Empezaron los celos, las preguntas que yo, sin darme cuenta, trataba de responder sin entender que no hacía nada malo. Se apoderó de mi vida, mis horas, fuerzas, autoestima. Ya no soñaba, ni descansaba, estaba siempre pendiente si algo podía molestarle. Me alejé de mis amigas, mis hermanas, mis compañeras de la escuela. Todo se volvió más tormentoso: ir a trabajar, mirar televisión, hasta pensar o estar en silencio podía ser síntoma de que algo le ocultaba. Llegó al punto de convencerme de que no tenía que comer para estar delgada, hasta llegar a la anorexia. Me denigraba, me humillaba. Sólo yo sabía lo que sentía y pasaba, pues la vergüenza me impedía contarlo o buscar ayuda.

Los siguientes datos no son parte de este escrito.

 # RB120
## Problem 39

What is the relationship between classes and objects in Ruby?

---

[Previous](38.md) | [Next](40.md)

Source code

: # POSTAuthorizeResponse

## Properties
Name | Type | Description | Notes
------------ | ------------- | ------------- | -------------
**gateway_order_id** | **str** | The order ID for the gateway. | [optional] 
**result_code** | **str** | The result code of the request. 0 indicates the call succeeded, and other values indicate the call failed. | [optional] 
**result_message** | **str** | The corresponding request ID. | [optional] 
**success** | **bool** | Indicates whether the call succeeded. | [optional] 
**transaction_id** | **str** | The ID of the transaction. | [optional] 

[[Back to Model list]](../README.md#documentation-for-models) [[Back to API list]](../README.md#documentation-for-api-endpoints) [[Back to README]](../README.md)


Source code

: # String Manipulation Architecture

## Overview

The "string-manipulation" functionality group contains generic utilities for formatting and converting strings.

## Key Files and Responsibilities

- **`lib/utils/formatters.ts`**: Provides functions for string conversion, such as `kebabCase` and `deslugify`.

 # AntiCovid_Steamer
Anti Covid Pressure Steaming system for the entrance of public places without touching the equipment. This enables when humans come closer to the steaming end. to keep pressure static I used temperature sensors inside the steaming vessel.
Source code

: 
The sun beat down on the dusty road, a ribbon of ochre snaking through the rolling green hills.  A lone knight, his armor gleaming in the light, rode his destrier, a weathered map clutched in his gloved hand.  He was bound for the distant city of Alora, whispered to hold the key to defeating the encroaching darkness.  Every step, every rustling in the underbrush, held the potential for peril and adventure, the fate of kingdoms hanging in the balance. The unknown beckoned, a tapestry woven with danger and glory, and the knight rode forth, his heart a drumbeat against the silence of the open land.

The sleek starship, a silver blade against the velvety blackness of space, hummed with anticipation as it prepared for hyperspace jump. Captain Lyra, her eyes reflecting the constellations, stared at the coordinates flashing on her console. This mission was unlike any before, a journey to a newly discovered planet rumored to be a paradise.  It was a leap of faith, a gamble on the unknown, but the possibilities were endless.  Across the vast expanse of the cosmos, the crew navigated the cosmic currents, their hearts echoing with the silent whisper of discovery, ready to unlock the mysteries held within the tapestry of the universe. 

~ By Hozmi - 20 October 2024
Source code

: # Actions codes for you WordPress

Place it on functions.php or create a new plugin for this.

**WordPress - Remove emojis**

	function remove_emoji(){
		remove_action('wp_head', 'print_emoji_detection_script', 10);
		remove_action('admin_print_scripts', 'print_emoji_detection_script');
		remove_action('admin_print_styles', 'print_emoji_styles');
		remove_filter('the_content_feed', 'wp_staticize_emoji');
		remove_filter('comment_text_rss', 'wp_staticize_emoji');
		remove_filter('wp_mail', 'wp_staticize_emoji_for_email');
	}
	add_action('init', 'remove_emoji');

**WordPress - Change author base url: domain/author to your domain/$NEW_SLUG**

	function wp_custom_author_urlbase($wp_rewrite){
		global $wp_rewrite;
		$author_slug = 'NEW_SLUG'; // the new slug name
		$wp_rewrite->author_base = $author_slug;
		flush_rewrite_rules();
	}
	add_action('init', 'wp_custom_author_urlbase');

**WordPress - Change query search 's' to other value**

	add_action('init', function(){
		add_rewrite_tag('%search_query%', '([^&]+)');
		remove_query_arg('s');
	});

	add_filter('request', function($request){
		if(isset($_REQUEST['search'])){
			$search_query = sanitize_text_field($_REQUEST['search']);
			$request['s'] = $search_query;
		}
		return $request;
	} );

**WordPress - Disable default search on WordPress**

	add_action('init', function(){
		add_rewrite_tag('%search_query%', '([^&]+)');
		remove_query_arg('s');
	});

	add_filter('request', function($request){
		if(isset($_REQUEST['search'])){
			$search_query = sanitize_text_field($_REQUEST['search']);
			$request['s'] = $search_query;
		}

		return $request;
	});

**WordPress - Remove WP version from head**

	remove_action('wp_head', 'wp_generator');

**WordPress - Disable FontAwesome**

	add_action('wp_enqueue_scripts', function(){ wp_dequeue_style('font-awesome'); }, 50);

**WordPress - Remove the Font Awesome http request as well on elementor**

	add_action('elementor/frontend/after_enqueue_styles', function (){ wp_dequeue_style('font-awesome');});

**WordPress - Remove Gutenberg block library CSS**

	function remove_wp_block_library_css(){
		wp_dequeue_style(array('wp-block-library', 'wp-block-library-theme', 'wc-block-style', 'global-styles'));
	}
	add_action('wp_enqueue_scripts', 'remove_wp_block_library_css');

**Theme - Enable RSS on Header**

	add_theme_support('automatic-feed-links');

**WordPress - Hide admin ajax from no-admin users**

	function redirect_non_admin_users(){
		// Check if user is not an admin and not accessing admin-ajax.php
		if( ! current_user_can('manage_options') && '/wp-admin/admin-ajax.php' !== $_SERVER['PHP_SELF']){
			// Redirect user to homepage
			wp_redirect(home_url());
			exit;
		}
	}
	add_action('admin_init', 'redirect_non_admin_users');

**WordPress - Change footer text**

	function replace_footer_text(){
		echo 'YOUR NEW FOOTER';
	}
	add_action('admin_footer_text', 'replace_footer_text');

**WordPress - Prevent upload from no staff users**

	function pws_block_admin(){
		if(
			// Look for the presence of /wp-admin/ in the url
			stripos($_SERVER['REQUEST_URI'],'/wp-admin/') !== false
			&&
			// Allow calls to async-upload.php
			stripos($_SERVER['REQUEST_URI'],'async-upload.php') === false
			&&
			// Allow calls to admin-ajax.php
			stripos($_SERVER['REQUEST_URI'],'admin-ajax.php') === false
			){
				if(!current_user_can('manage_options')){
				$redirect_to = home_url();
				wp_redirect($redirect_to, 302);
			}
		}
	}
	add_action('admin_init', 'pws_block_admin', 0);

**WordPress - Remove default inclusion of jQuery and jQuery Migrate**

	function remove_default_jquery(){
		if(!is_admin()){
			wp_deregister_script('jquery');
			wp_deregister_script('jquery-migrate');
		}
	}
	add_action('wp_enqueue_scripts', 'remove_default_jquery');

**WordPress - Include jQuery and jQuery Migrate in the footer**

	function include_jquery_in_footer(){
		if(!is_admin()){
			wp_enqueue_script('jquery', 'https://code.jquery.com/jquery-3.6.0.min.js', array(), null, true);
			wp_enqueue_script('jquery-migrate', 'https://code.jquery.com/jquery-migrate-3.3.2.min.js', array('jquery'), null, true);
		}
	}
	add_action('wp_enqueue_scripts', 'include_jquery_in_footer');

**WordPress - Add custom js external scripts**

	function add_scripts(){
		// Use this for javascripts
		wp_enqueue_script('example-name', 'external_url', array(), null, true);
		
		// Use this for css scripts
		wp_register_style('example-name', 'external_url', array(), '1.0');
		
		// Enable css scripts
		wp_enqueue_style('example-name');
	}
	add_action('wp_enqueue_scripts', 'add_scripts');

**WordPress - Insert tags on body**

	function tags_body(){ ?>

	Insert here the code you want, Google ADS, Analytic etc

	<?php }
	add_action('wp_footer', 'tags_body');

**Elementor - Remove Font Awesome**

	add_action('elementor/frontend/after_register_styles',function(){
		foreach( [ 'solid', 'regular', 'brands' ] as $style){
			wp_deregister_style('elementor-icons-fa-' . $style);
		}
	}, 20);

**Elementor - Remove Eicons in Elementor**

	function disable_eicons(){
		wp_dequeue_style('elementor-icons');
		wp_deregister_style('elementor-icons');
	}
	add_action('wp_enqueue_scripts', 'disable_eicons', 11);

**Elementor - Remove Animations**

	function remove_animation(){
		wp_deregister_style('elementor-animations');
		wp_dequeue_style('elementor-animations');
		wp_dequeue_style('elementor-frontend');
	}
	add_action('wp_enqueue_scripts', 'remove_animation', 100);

Los golpes se combinaban entre lo físico y lo psicológico. Tuve que renunciar a tener un hijo más pues él no quería.

Me abrió los ojos ver a mi hija sufrir, y decidí romper con esa cárcel. No lo aceptó: profundizó su obsesión. Yo me preguntaba: ¿cómo puede un hombre llegar a sentirse dueño de una mujer, como una propiedad privada? Empezó lo peor: golpes, persecuciones, amenazas de muerte. De nada sirvieron las denuncias a la comisaría de la mujer, al juzgado. Lo único que lograba era tener que presentarme a humillantes peritajes donde tenía que probar que había sido golpeada, ahorcada, amenazada y hasta violada. Mientras yo, con el último aliento, iba al hospital para que me dieran los primeros auxilios, él ya había salido de la comisaría pues tenía amigos ahí. ¿Qué hacer, quién me podía defender? Por momentos pensaba que no saldría viva de esa. Ni el juez, ni el abogado asignado por el juzgado, ni la policía me dieron una ayuda.

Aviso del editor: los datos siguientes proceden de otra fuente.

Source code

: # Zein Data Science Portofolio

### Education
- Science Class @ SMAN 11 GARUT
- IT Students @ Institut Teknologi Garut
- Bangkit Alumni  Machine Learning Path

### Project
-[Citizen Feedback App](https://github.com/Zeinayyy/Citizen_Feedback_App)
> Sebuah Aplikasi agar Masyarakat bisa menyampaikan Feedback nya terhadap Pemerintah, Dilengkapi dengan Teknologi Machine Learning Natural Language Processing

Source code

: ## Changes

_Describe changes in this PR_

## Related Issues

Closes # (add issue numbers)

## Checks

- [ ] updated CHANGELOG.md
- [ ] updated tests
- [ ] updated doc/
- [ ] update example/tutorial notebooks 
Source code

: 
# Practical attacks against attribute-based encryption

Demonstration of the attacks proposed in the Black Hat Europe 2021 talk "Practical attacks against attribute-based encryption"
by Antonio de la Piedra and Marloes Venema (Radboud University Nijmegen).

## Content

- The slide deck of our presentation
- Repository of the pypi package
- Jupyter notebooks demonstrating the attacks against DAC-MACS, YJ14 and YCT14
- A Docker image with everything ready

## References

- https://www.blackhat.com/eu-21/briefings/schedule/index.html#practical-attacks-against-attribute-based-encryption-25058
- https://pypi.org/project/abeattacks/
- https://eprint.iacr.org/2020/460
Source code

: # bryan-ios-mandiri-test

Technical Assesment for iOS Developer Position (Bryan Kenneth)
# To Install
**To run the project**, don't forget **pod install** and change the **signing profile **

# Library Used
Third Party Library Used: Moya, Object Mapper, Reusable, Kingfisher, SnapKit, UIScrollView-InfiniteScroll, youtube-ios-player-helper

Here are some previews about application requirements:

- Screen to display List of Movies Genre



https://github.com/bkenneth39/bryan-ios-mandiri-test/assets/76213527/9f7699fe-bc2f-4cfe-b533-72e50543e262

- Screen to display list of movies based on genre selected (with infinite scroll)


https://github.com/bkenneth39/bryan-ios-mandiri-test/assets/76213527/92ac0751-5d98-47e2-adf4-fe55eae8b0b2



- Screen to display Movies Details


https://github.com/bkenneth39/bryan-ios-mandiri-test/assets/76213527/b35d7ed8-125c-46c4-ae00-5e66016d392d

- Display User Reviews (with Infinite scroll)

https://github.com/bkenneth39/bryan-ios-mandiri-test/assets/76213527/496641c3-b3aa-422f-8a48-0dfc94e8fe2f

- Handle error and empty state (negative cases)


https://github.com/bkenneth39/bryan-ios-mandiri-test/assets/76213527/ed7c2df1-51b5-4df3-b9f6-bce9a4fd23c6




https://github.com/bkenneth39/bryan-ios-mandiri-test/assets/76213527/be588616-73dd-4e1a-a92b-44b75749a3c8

Así como siempre decidió sobre mi vida, quiso decidir mi muerte, me esperó en la puerta de la escuela donde soy maestra, me hirió con dos balas en la cabeza y se suicidó al lado mío. Sin más ayuda que mi familia y compañeras de la escuela superé las heridas físicas tras dos semanas de internación.

Pasado un año, por fin me siento libre, dueña de mis actos, de mi cuerpo, de ver crecer feliz a mi hija. Y me vuelve la pregunta: ¿cómo puede un hombre llegar a sentirse dueño de una mujer, como si fuera su propiedad privada? Viendo tantos casos de mujeres en situaciones similares, me doy cuenta que cuenta que no existe ni ley ni policía ni juez que quiera en verdad que cambie nuestra vida: sólo peleando por nuestros derechos es que los podemos lograr.